WASHINGTON: Home prices fell in January for a fifth straight month in most major U.S. cities, as modest sales increases have yet to boost prices.
The Standard & Poor’s/Case-Shiller home-price index released Tuesday showed that prices dropped in January from December in 16 of 19 cities tracked.
The steepest declines were in San Francisco, Atlanta and Portland. Prices increased in Miami, Phoenix and Washington. Price information for Charlotte was delayed and therefore not included in the report.
The declines partly reflect typical offseason sales.

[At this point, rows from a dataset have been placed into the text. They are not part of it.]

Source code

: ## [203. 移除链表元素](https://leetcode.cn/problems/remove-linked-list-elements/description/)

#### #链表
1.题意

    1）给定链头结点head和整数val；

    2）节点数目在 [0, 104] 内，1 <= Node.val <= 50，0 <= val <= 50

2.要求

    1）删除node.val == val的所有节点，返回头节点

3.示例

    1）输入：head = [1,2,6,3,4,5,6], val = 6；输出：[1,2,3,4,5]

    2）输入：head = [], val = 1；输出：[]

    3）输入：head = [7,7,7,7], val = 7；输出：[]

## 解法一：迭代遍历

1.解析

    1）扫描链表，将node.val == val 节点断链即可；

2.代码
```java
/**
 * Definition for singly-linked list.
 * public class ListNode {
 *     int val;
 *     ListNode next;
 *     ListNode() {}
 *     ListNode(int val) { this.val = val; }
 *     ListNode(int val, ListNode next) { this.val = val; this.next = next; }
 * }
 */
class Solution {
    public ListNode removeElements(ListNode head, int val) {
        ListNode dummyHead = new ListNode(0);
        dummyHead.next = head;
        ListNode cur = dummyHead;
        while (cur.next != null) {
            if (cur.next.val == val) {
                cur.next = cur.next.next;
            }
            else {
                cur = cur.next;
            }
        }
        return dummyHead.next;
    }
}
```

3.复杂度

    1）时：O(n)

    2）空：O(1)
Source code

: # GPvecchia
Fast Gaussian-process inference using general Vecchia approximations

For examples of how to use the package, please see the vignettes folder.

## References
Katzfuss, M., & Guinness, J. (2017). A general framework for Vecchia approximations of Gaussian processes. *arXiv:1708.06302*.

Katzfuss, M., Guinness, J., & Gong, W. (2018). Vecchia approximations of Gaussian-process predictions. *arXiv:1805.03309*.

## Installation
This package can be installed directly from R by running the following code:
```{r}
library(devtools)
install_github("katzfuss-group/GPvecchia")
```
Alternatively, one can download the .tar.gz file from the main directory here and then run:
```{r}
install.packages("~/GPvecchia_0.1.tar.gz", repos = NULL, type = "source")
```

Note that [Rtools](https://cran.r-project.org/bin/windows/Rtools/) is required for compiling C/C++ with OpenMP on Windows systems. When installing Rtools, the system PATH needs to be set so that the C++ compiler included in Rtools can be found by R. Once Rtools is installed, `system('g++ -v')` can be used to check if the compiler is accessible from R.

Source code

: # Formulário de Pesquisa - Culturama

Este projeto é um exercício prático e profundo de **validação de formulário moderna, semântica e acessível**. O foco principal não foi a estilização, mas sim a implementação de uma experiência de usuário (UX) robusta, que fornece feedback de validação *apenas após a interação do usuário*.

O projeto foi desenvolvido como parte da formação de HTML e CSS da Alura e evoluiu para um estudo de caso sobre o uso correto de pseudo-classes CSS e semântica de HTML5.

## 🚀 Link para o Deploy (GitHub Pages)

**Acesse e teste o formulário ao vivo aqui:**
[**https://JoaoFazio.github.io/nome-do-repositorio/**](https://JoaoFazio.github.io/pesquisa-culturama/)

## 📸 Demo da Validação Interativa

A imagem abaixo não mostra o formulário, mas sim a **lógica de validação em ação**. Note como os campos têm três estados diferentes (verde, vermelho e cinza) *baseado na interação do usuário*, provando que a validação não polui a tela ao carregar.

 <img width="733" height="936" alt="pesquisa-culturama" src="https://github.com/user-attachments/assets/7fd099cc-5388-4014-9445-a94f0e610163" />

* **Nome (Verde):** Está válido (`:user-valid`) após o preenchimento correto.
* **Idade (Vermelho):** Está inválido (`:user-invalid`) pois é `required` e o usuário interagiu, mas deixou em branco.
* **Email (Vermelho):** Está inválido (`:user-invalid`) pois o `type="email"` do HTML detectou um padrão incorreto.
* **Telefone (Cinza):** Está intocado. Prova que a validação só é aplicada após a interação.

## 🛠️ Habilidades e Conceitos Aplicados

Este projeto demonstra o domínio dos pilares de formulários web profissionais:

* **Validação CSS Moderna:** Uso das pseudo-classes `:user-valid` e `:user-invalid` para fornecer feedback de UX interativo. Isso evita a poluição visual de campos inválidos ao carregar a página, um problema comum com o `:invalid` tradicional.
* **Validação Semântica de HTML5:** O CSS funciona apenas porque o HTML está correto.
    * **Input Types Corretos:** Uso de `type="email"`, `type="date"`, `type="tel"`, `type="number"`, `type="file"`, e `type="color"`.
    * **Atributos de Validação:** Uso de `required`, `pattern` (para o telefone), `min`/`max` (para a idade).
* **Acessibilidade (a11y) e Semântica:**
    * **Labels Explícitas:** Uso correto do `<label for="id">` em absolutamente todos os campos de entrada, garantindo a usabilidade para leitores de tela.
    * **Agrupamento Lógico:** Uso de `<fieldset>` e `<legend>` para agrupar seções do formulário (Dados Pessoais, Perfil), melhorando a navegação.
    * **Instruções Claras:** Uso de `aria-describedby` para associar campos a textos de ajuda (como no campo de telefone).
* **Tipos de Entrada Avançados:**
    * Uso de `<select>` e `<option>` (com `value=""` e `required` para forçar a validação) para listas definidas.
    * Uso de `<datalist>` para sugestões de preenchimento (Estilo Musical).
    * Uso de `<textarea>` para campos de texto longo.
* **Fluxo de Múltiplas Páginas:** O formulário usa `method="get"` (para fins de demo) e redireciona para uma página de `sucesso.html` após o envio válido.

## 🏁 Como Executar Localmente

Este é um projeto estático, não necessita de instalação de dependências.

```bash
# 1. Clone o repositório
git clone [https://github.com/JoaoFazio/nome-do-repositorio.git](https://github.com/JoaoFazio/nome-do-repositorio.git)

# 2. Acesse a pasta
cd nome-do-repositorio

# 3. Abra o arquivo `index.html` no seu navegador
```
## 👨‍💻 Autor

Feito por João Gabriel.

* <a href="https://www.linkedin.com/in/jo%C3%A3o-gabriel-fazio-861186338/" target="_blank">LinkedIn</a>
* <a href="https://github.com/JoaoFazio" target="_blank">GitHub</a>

The month-over-month data are not adjusted for seasonal factors.
Still, prices fell in 17 of the 20 cities in January compared to the same month in 2011. The group’s nationwide index of prices has fallen 34 percent since the housing bust and is now at 2002 levels.
The continued drop in prices suggests the housing market remains weak, even after the best winter for home sales in five years and steady improvement in the job market.
“Despite some positive economic signs, home prices continued to drop,” said David M. Blitzer, chairman of S&P’s index committee.
Eight cities — Atlanta, Chicago, Cleveland, Las Vegas, New York, Portland, Seattle and Tampa, Fla. — are now back at 2000 levels or earlier. Only Denver, Detroit and Phoenix posted year-over-year increases.
Analysts were quick to note that prices are expected to rise modestly throughout much of 2012.
“It’s going to be tempting to look at home price declines and see a still-faltering housing recovery, but that’s just not the case,” said Stan Humphries, chief economist for housing website Zillow.com. “The reality is that home prices and home sales will be moving” higher.
The Case-Shiller monthly index covers half of all U.S. homes. It measures prices compared with those in January 2000 and creates a three-month moving average. The January data are the latest available.
Some economists say sales increases could stop prices from falling further by early spring. Home prices tend to follow sales by about six months. When sales rise, prices rise, too, and an increase in prices would likely create a positive cycle.
Homes are the most affordable they’ve been in decades. And mortgage rates are just above record lows.
The job market is also getting stronger. The economy has added an average of 245,000 jobs per month from December through February. The unemployment rate has fallen to 8.3 percent, the lowest in three years.
Conditions are improving for those in position to buy a home. Still, many people can’t afford to buy or are unable to qualify for mortgage. Some people in position to buy are holding off, worried that prices could fall even further.
The biggest reason why prices are still falling is foreclosures, which are still high across the country. Foreclosures and short sales — when a lender accepts less for a home than what is owed on a mortgage — are selling at an average discount of 20 percent.
Foreclosure activity surged in February across half of U.S. states. The pace of foreclosures is increasing after all 50 U.S. states reached a $25 billion settlement last month with the nation’s five biggest mortgage lenders over foreclosure abuses. Many foreclosures had been stuck in limbo as the 16-month government investigation into foreclosure paperwork problems dragged on.